= Work required =
Restate word for word every entry that appears below, skipping its pictures.

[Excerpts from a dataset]

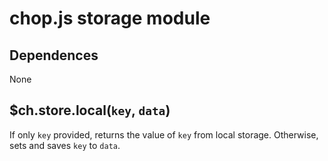 chop.js storage module
======================

Dependences
-----------

None

$ch.store.local(`key`, `data`)
------------------------------

If only `key` provided, returns the value of `key` from local storage.
Otherwise, sets and saves `key` to `data`.
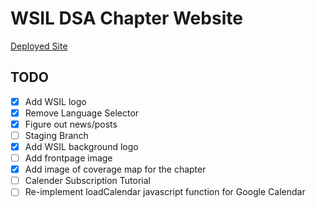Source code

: # WSIL DSA Chapter Website

[Deployed Site](https://wsildsa.github.io/index)

## TODO
- [x] Add WSIL logo
- [x] Remove Language Selector
- [x] Figure out news/posts
- [ ] Staging Branch
- [x] Add WSIL background logo
- [ ] Add frontpage image
- [x] Add image of coverage map for the chapter
- [ ] Calender Subscription Tutorial
- [ ] Re-implement loadCalendar javascript function for Google Calendar
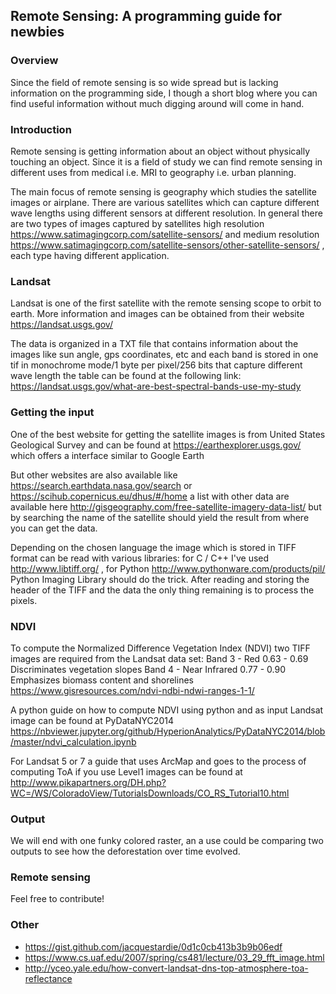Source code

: ## Remote Sensing: A programming guide for newbies
### Overview
Since the field of remote sensing is so wide spread but is lacking information on the programming side, I though a short blog where you can find useful information without much digging around will come in hand.

### Introduction
Remote sensing is getting information about an object without physically touching an object. Since it is a field of study we can find remote sensing in different uses from medical i.e. MRI to geography i.e. urban planning.

The main focus of remote sensing is geography which studies the satellite images or airplane. There are various satellites which can capture different wave lengths using different sensors at different resolution. In general there are two types of images captured by satellites high resolution <https://www.satimagingcorp.com/satellite-sensors/> and medium resolution <https://www.satimagingcorp.com/satellite-sensors/other-satellite-sensors/> , each type having different application.


### Landsat 
Landsat is one of the first satellite with the remote sensing scope to orbit to earth. More information and images can be obtained from their website <https://landsat.usgs.gov/>

The data is organized in a TXT file that contains information about the images like sun angle, gps coordinates, etc and each band is stored in one tif in monochrome mode/1 byte per pixel/256 bits that capture different wave length the table can be found at the following link: <https://landsat.usgs.gov/what-are-best-spectral-bands-use-my-study>

### Getting the input
One of the best website for getting the satellite images is from United States Geological Survey and can be found at <https://earthexplorer.usgs.gov/> which offers a interface similar to Google Earth

But other websites are also available like <https://search.earthdata.nasa.gov/search> or <https://scihub.copernicus.eu/dhus/#/home> a list with other data are available here <http://gisgeography.com/free-satellite-imagery-data-list/> but by searching the name of the satellite should yield the result from where you can get the data.

Depending on the chosen language the image which is stored in TIFF format can be read with various libraries: for C / C++ I've used <http://www.libtiff.org/> , for Python  <http://www.pythonware.com/products/pil/> Python Imaging Library should do the trick. After reading and storing the header of the TIFF and the data the only thing remaining is to process the pixels.

### NDVI
To compute the Normalized Difference Vegetation Index (NDVI) two TIFF images are required from the Landsat data set: Band 3 - Red	0.63 - 0.69	Discriminates vegetation slopes Band 4 - Near Infrared	0.77 - 0.90	Emphasizes biomass content and shorelines <https://www.gisresources.com/ndvi-ndbi-ndwi-ranges-1-1/>

A python guide on how to compute NDVI using python and as input Landsat image can be found at PyDataNYC2014 <https://nbviewer.jupyter.org/github/HyperionAnalytics/PyDataNYC2014/blob/master/ndvi_calculation.ipynb>

For Landsat 5 or 7 a guide that uses ArcMap and goes to the process of computing ToA if you use Level1 images can be found at <http://www.pikapartners.org/DH.php?WC=/WS/ColoradoView/TutorialsDownloads/CO_RS_Tutorial10.html>

### Output

We will end with one funky colored raster, an a use could be comparing two outputs to see how the deforestation over time evolved.

### Remote sensing

Feel free to contribute!

### Other
* <https://gist.github.com/jacquestardie/0d1c0cb413b3b9b06edf>
* <https://www.cs.uaf.edu/2007/spring/cs481/lecture/03_29_fft_image.html>
* <http://yceo.yale.edu/how-convert-landsat-dns-top-atmosphere-toa-reflectance>
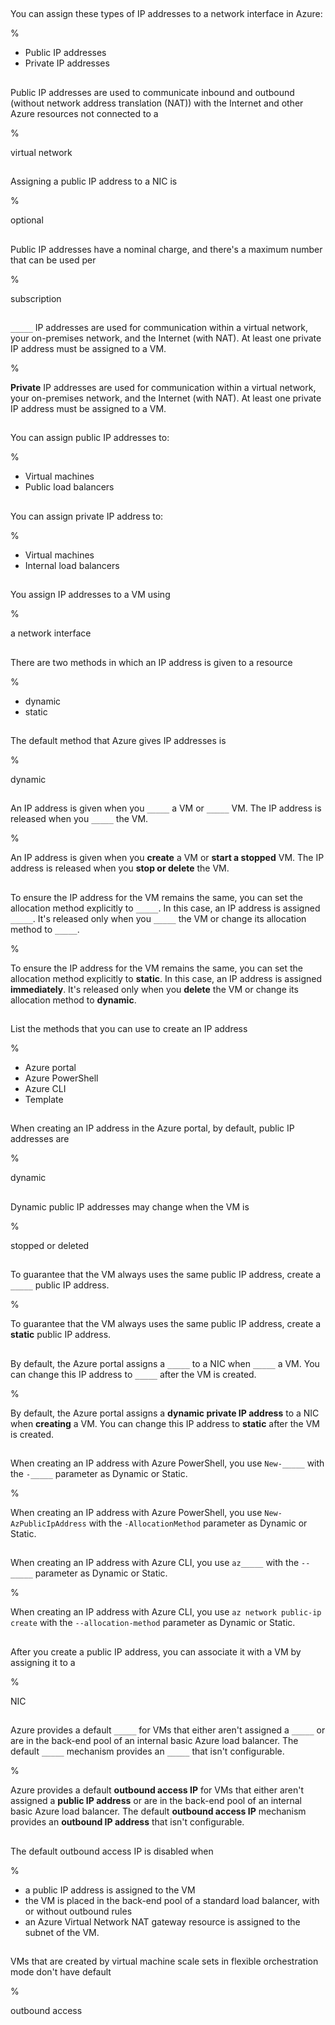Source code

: ##

You can assign these types of IP addresses to a network interface in Azure:

%

- Public IP addresses
- Private IP addresses

##

Public IP addresses are used to communicate inbound and outbound (without network address translation (NAT)) with the Internet and other Azure resources not connected to a

%

virtual network

##

Assigning a public IP address to a NIC is

%

optional

##

Public IP addresses have a nominal charge, and there's a maximum number that can be used per

%

subscription

##

`_____` IP addresses are used for communication within a virtual network, your on-premises network, and the Internet (with NAT). At least one private IP address must be assigned to a VM. 

%

**Private** IP addresses are used for communication within a virtual network, your on-premises network, and the Internet (with NAT). At least one private IP address must be assigned to a VM. 

##

You can assign public IP addresses to:

%

- Virtual machines
- Public load balancers


##

You can assign private IP address to:

%

- Virtual machines
- Internal load balancers

##

You assign IP addresses to a VM using

%

a network interface

##

There are two methods in which an IP address is given to a resource

%

- dynamic
- static

##

The default method that Azure gives IP addresses is

%

dynamic

##

An IP address is given when you `_____` a VM or `_____` VM. The IP address is released when you `_____` the VM.

%

An IP address is given when you **create** a VM or **start a stopped** VM. The IP address is released when you **stop or delete** the VM.

##

To ensure the IP address for the VM remains the same, you can set the allocation method explicitly to `_____`. In this case, an IP address is assigned `_____`. It's released only when you `_____` the VM or change its allocation method to `_____`.

%

To ensure the IP address for the VM remains the same, you can set the allocation method explicitly to **static**. In this case, an IP address is assigned **immediately**. It's released only when you **delete** the VM or change its allocation method to **dynamic**.

##

List the methods that you can use to create an IP address

%

- Azure portal
- Azure PowerShell
- Azure CLI
- Template

##

When creating an IP address in the Azure portal, by default, public IP addresses are

%

dynamic

##

Dynamic public IP addresses may change when the VM is

%

stopped or deleted

##

To guarantee that the VM always uses the same public IP address, create a `_____` public IP address.

%

To guarantee that the VM always uses the same public IP address, create a **static** public IP address.

##

By default, the Azure portal assigns a `_____` to a NIC when `_____` a VM. You can change this IP address to `_____` after the VM is created.

%

By default, the Azure portal assigns a **dynamic private IP address** to a NIC when **creating** a VM. You can change this IP address to **static** after the VM is created.

##

When creating an IP address with Azure PowerShell, you use `New-_____` with the `-_____` parameter as Dynamic or Static.

%

When creating an IP address with Azure PowerShell, you use `New-AzPublicIpAddress` with the `-AllocationMethod` parameter as Dynamic or Static.

##

When creating an IP address with Azure CLI, you use `az_____` with the `--_____` parameter as Dynamic or Static.

%

When creating an IP address with Azure CLI, you use `az network public-ip create` with the `--allocation-method` parameter as Dynamic or Static.

##

After you create a public IP address, you can associate it with a VM by assigning it to a

%

NIC

##

Azure provides a default `_____` for VMs that either aren't assigned a `_____` or are in the back-end pool of an internal basic Azure load balancer. The default `_____` mechanism provides an `_____` that isn't configurable.

%

Azure provides a default **outbound access IP** for VMs that either aren't assigned a **public IP address** or are in the back-end pool of an internal basic Azure load balancer. The default **outbound access IP** mechanism provides an **outbound IP address** that isn't configurable.


##

The default outbound access IP is disabled when

%

- a public IP address is assigned to the VM
- the VM is placed in the back-end pool of a standard load balancer, with or without outbound rules
- an Azure Virtual Network NAT gateway resource is assigned to the subnet of the VM.

##

VMs that are created by virtual machine scale sets in flexible orchestration mode don't have default

%

outbound access
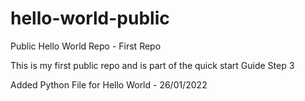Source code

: # hello-world-public
Public Hello World Repo - First Repo

This is my first public repo and is part of the quick start Guide
Step 3

Added Python File for Hello World - 26/01/2022

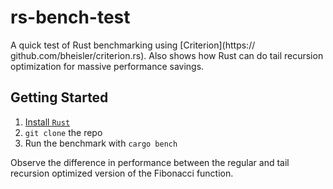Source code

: # rs-bench-test

A quick test of Rust benchmarking using [Criterion](https:// github.com/bheisler/criterion.rs). Also shows how Rust can do tail recursion optimization for massive performance savings.

## Getting Started

1. [Install `Rust`](https://rustup.rs/)
2. `git clone` the repo
3. Run the benchmark with `cargo bench`

Observe the difference in performance between the regular and tail recursion optimized version of the Fibonacci function.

= Answer to the problem =
 chop.js storage module
======================

Dependences
-----------

None

$ch.store.local(`key`, `data`)
------------------------------

If only `key` provided, returns the value of `key` from local storage.
Otherwise, sets and saves `key` to `data`.
Source code

: # WSIL DSA Chapter Website

[Deployed Site](https://wsildsa.github.io/index)

## TODO
- [x] Add WSIL logo
- [x] Remove Language Selector
- [x] Figure out news/posts
- [ ] Staging Branch
- [x] Add WSIL background logo
- [ ] Add frontpage image
- [x] Add image of coverage map for the chapter
- [ ] Calender Subscription Tutorial
- [ ] Re-implement loadCalendar javascript function for Google Calendar
Source code

: ## Remote Sensing: A programming guide for newbies
### Overview
Since the field of remote sensing is so wide spread but is lacking information on the programming side, I though a short blog where you can find useful information without much digging around will come in hand.

### Introduction
Remote sensing is getting information about an object without physically touching an object. Since it is a field of study we can find remote sensing in different uses from medical i.e. MRI to geography i.e. urban planning.

The main focus of remote sensing is geography which studies the satellite images or airplane. There are various satellites which can capture different wave lengths using different sensors at different resolution. In general there are two types of images captured by satellites high resolution <https://www.satimagingcorp.com/satellite-sensors/> and medium resolution <https://www.satimagingcorp.com/satellite-sensors/other-satellite-sensors/> , each type having different application.


### Landsat 
Landsat is one of the first satellite with the remote sensing scope to orbit to earth. More information and images can be obtained from their website <https://landsat.usgs.gov/>

The data is organized in a TXT file that contains information about the images like sun angle, gps coordinates, etc and each band is stored in one tif in monochrome mode/1 byte per pixel/256 bits that capture different wave length the table can be found at the following link: <https://landsat.usgs.gov/what-are-best-spectral-bands-use-my-study>

### Getting the input
One of the best website for getting the satellite images is from United States Geological Survey and can be found at <https://earthexplorer.usgs.gov/> which offers a interface similar to Google Earth

But other websites are also available like <https://search.earthdata.nasa.gov/search> or <https://scihub.copernicus.eu/dhus/#/home> a list with other data are available here <http://gisgeography.com/free-satellite-imagery-data-list/> but by searching the name of the satellite should yield the result from where you can get the data.

Depending on the chosen language the image which is stored in TIFF format can be read with various libraries: for C / C++ I've used <http://www.libtiff.org/> , for Python  <http://www.pythonware.com/products/pil/> Python Imaging Library should do the trick. After reading and storing the header of the TIFF and the data the only thing remaining is to process the pixels.

### NDVI
To compute the Normalized Difference Vegetation Index (NDVI) two TIFF images are required from the Landsat data set: Band 3 - Red	0.63 - 0.69	Discriminates vegetation slopes Band 4 - Near Infrared	0.77 - 0.90	Emphasizes biomass content and shorelines <https://www.gisresources.com/ndvi-ndbi-ndwi-ranges-1-1/>

A python guide on how to compute NDVI using python and as input Landsat image can be found at PyDataNYC2014 <https://nbviewer.jupyter.org/github/HyperionAnalytics/PyDataNYC2014/blob/master/ndvi_calculation.ipynb>

For Landsat 5 or 7 a guide that uses ArcMap and goes to the process of computing ToA if you use Level1 images can be found at <http://www.pikapartners.org/DH.php?WC=/WS/ColoradoView/TutorialsDownloads/CO_RS_Tutorial10.html>

### Output

We will end with one funky colored raster, an a use could be comparing two outputs to see how the deforestation over time evolved.

### Remote sensing

Feel free to contribute!

### Other
* <https://gist.github.com/jacquestardie/0d1c0cb413b3b9b06edf>
* <https://www.cs.uaf.edu/2007/spring/cs481/lecture/03_29_fft_image.html>
* <http://yceo.yale.edu/how-convert-landsat-dns-top-atmosphere-toa-reflectance>
Source code

: ##

You can assign these types of IP addresses to a network interface in Azure:

%

- Public IP addresses
- Private IP addresses

##

Public IP addresses are used to communicate inbound and outbound (without network address translation (NAT)) with the Internet and other Azure resources not connected to a

%

virtual network

##

Assigning a public IP address to a NIC is

%

optional

##

Public IP addresses have a nominal charge, and there's a maximum number that can be used per

%

subscription

##

`_____` IP addresses are used for communication within a virtual network, your on-premises network, and the Internet (with NAT). At least one private IP address must be assigned to a VM. 

%

**Private** IP addresses are used for communication within a virtual network, your on-premises network, and the Internet (with NAT). At least one private IP address must be assigned to a VM. 

##

You can assign public IP addresses to:

%

- Virtual machines
- Public load balancers


##

You can assign private IP address to:

%

- Virtual machines
- Internal load balancers

##

You assign IP addresses to a VM using

%

a network interface

##

There are two methods in which an IP address is given to a resource

%

- dynamic
- static

##

The default method that Azure gives IP addresses is

%

dynamic

##

An IP address is given when you `_____` a VM or `_____` VM. The IP address is released when you `_____` the VM.

%

An IP address is given when you **create** a VM or **start a stopped** VM. The IP address is released when you **stop or delete** the VM.

##

To ensure the IP address for the VM remains the same, you can set the allocation method explicitly to `_____`. In this case, an IP address is assigned `_____`. It's released only when you `_____` the VM or change its allocation method to `_____`.

%

To ensure the IP address for the VM remains the same, you can set the allocation method explicitly to **static**. In this case, an IP address is assigned **immediately**. It's released only when you **delete** the VM or change its allocation method to **dynamic**.

##

List the methods that you can use to create an IP address

%

- Azure portal
- Azure PowerShell
- Azure CLI
- Template

##

When creating an IP address in the Azure portal, by default, public IP addresses are

%

dynamic

##

Dynamic public IP addresses may change when the VM is

%

stopped or deleted

##

To guarantee that the VM always uses the same public IP address, create a `_____` public IP address.

%

To guarantee that the VM always uses the same public IP address, create a **static** public IP address.

##

By default, the Azure portal assigns a `_____` to a NIC when `_____` a VM. You can change this IP address to `_____` after the VM is created.

%

By default, the Azure portal assigns a **dynamic private IP address** to a NIC when **creating** a VM. You can change this IP address to **static** after the VM is created.

##

When creating an IP address with Azure PowerShell, you use `New-_____` with the `-_____` parameter as Dynamic or Static.

%

When creating an IP address with Azure PowerShell, you use `New-AzPublicIpAddress` with the `-AllocationMethod` parameter as Dynamic or Static.

##

When creating an IP address with Azure CLI, you use `az_____` with the `--_____` parameter as Dynamic or Static.

%

When creating an IP address with Azure CLI, you use `az network public-ip create` with the `--allocation-method` parameter as Dynamic or Static.

##

After you create a public IP address, you can associate it with a VM by assigning it to a

%

NIC

##

Azure provides a default `_____` for VMs that either aren't assigned a `_____` or are in the back-end pool of an internal basic Azure load balancer. The default `_____` mechanism provides an `_____` that isn't configurable.

%

Azure provides a default **outbound access IP** for VMs that either aren't assigned a **public IP address** or are in the back-end pool of an internal basic Azure load balancer. The default **outbound access IP** mechanism provides an **outbound IP address** that isn't configurable.


##

The default outbound access IP is disabled when

%

- a public IP address is assigned to the VM
- the VM is placed in the back-end pool of a standard load balancer, with or without outbound rules
- an Azure Virtual Network NAT gateway resource is assigned to the subnet of the VM.

##

VMs that are created by virtual machine scale sets in flexible orchestration mode don't have default

%

outbound access
Source code

: # hello-world-public
Public Hello World Repo - First Repo

This is my first public repo and is part of the quick start Guide
Step 3

Added Python File for Hello World - 26/01/2022

Source code

: # rs-bench-test

A quick test of Rust benchmarking using [Criterion](https:// github.com/bheisler/criterion.rs). Also shows how Rust can do tail recursion optimization for massive performance savings.

## Getting Started

1. [Install `Rust`](https://rustup.rs/)
2. `git clone` the repo
3. Run the benchmark with `cargo bench`

Observe the difference in performance between the regular and tail recursion optimized version of the Fibonacci function.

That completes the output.